#### Problem requirements
Determine how many lines of the records include "error", and answer with the number alone.

(Listed entries Opens)

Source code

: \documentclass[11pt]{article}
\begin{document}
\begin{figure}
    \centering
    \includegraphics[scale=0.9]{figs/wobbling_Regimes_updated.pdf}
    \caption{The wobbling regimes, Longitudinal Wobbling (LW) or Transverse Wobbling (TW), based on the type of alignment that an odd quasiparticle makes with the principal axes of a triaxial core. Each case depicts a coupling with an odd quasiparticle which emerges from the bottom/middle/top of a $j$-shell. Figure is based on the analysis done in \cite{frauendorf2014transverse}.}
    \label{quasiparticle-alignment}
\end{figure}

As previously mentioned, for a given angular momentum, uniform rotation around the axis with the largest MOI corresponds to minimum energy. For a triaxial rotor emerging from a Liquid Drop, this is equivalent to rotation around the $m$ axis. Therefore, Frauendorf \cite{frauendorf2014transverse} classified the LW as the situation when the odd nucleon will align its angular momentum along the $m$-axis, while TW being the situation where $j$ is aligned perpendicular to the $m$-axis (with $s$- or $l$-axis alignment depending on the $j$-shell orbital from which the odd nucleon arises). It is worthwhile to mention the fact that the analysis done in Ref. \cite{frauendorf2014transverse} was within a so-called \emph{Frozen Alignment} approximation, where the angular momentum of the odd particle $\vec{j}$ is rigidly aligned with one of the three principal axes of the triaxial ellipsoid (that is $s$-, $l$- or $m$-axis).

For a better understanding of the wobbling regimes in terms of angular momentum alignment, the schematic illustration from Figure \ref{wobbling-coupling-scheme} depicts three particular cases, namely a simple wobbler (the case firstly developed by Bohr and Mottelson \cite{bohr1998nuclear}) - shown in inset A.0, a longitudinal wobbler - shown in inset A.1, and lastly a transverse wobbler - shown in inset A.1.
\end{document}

(Listed entries Closes)
(Listed entries Opens)

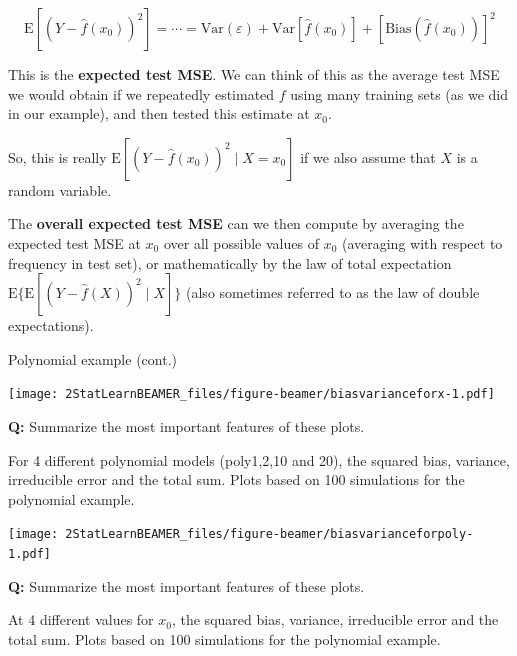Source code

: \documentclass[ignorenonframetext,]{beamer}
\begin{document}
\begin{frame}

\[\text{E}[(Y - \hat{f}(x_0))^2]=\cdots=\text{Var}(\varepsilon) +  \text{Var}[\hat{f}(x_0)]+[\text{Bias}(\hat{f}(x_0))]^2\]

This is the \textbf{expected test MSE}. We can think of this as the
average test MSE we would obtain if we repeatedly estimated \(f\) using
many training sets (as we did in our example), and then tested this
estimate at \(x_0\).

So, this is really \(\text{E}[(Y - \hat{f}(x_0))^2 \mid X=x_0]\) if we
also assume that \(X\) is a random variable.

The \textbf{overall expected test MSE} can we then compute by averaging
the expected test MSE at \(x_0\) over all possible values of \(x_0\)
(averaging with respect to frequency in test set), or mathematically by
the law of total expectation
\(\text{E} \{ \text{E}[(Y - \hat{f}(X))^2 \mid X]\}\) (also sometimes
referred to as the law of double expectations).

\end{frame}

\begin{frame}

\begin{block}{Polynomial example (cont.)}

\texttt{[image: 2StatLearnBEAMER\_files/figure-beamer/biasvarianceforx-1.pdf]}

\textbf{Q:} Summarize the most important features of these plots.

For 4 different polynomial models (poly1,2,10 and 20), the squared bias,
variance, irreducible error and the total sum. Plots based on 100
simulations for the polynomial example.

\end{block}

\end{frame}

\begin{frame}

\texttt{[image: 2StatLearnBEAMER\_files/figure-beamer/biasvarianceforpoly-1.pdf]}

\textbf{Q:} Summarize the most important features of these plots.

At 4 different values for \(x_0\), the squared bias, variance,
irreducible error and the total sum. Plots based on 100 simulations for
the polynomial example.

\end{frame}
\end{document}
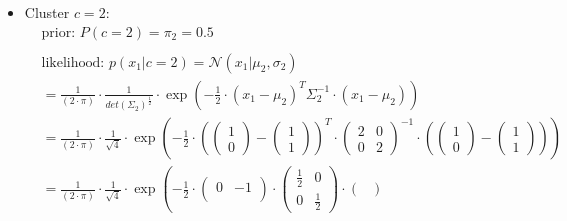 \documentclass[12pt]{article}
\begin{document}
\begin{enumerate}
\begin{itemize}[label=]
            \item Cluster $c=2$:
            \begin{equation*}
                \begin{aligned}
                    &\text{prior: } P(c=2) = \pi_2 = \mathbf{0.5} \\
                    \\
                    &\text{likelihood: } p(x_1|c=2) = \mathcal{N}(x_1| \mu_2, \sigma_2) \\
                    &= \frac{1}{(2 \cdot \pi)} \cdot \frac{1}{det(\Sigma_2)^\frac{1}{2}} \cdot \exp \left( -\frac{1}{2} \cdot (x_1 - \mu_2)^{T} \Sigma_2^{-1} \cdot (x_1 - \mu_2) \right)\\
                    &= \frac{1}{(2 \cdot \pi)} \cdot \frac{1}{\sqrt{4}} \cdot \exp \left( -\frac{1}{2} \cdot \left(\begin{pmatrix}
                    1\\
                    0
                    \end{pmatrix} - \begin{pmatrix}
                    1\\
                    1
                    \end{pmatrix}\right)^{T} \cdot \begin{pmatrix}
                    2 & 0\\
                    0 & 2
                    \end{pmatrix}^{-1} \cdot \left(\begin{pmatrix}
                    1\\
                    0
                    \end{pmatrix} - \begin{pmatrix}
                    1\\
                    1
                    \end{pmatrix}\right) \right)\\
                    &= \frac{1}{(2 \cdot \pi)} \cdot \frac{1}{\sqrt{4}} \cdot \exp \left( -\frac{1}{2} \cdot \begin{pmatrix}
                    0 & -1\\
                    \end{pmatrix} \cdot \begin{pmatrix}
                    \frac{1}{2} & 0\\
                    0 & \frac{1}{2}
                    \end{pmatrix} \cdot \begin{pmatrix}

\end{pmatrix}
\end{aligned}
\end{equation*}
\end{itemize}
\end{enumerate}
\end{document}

(Listed entries Closes)

#### Completed exercise
2